I am just worried though because when I think about the vector: $(6,t-1,(t-1)^2,(t-1)^3,(t-1)^4,(t-1)^5)$ when I represent this as a set of vectors I get: $\left[\begin{array}{c} 1\\ 0\\ 0\\ 0\\ 0\\ 0 \end{array}\right],\left[\begin{array}{c} -1\\ 1\\ 0\\ 0\\ 0\\ 0 \end{array}\right],\left[\begin{array}{c} 1\\ -2\\ 1\\ 0\\ 0\\ 0 \end{array}\right],\left[\begin{array}{c} -1\\ 3\\ -3\\ 1\\ 0\\ 0 \end{array}\right],\left[\begin{array}{c} 1\\ -4\\ 6\\ -4\\ 1\\ 0 \end{array}\right],\left[\begin{array}{c} 1\\ 5\\ -10\\ 10\\ -5\\ 1 \end{array}\right]$

But how do I apply my differentiation matrix to any of these vectors?
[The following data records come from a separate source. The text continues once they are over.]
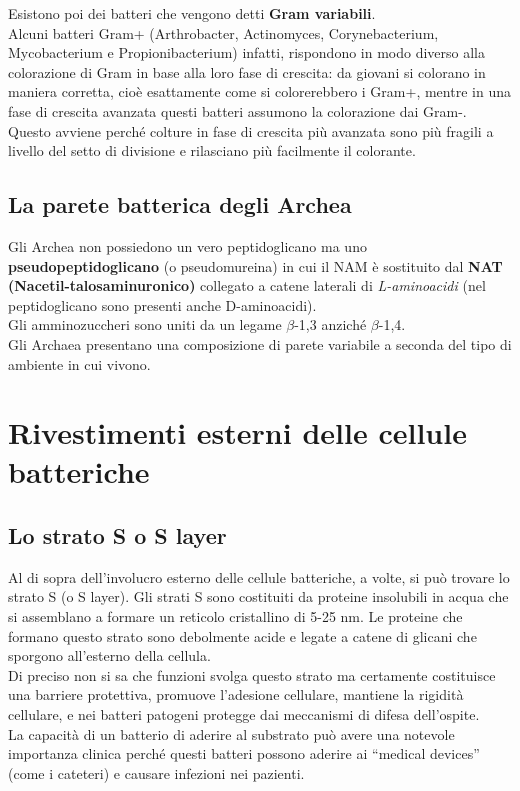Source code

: \documentclass[11pt]{book}
\begin{document}
Esistono poi dei batteri che vengono detti \textbf{Gram variabili}.\\
Alcuni batteri Gram+ (Arthrobacter, Actinomyces, Corynebacterium, Mycobacterium e Propionibacterium) infatti, rispondono in modo diverso alla colorazione di Gram in base alla loro fase di crescita: da giovani si colorano in maniera corretta, cioè esattamente come si colorerebbero i Gram+, mentre in una fase di crescita avanzata questi batteri assumono la colorazione dai Gram-. Questo avviene perché colture in fase di crescita più avanzata sono più fragili a livello del setto di divisione e rilasciano più facilmente il colorante.


\subsection{La parete batterica degli Archea}
Gli Archea non possiedono un vero peptidoglicano ma uno \textbf{pseudopeptidoglicano} (o pseudomureina) in cui il NAM è sostituito dal \textbf{NAT (Nacetil-talosaminuronico)} collegato a catene laterali di \emph{L-aminoacidi} (nel peptidoglicano sono presenti anche D-aminoacidi).\\
Gli amminozuccheri sono uniti da un legame $\beta$-1,3 anziché $\beta$-1,4.\\
Gli Archaea presentano una composizione di parete variabile a seconda del tipo di ambiente in cui vivono.

\section{Rivestimenti esterni delle cellule batteriche}
\subsection{Lo strato S o S layer}

Al di sopra dell’involucro esterno delle cellule batteriche, a volte, si può trovare lo strato S (o S layer).
Gli strati S sono costituiti da proteine insolubili in acqua che si assemblano a formare un reticolo cristallino di 5-25 nm. Le proteine che formano questo strato sono debolmente acide e legate a catene di glicani che sporgono all’esterno della cellula.\\
Di preciso non si sa che funzioni svolga questo strato ma certamente costituisce una barriere protettiva, promuove l’adesione cellulare, mantiene la rigidità cellulare, e nei batteri patogeni protegge dai meccanismi di difesa dell’ospite.\\
La capacità di un batterio di aderire al substrato può avere una notevole importanza clinica perché questi batteri possono aderire ai “medical devices” (come i cateteri) e causare infezioni nei pazienti.
\end{document}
It is always 0! I have a feeling my matrix for D is wrong but I am not sure how to fix it.

Answer 1

The matrix representing $D$ should contain numbers, not operators! The $i$-th column of the matrix representing $D$ with respect to the basis $\mathcal{B} = (p_0,p_1,\dots,p_5)$ (where $p_i(t) = t^i$) should contain the column vector $[D(p_i)]_{\mathcal{B}}$ which is the coordinate representation of the result of applying $D$ to $p_i$ with respect to the basis $\mathcal{B}$.

For example,

$$ D(p_0) = 0, D(p_1) = (t)'' = 0, D(p_2) = (t^2)'' = (2t)' = 2, D(p_3) = (t^3)'' = 6t, \dots $$

so

$$ [D]_{\mathcal{B}} = \begin{pmatrix} 0 & 0 & 2 & 0 & ? & ? \\ 0 & 0 & 0 & 6 & ? & ? \\ 0 & 0 & 0 & 0 & ? & ? \\ 0 & 0 & 0 & 0 & ? & ? \\ 0 & 0 & 0 & 0 & ? & ? \\ 0 & 0 & 0 & 0 & ? & ? \\ \end{pmatrix}. $$

I'll leave the question marks for you to fill out.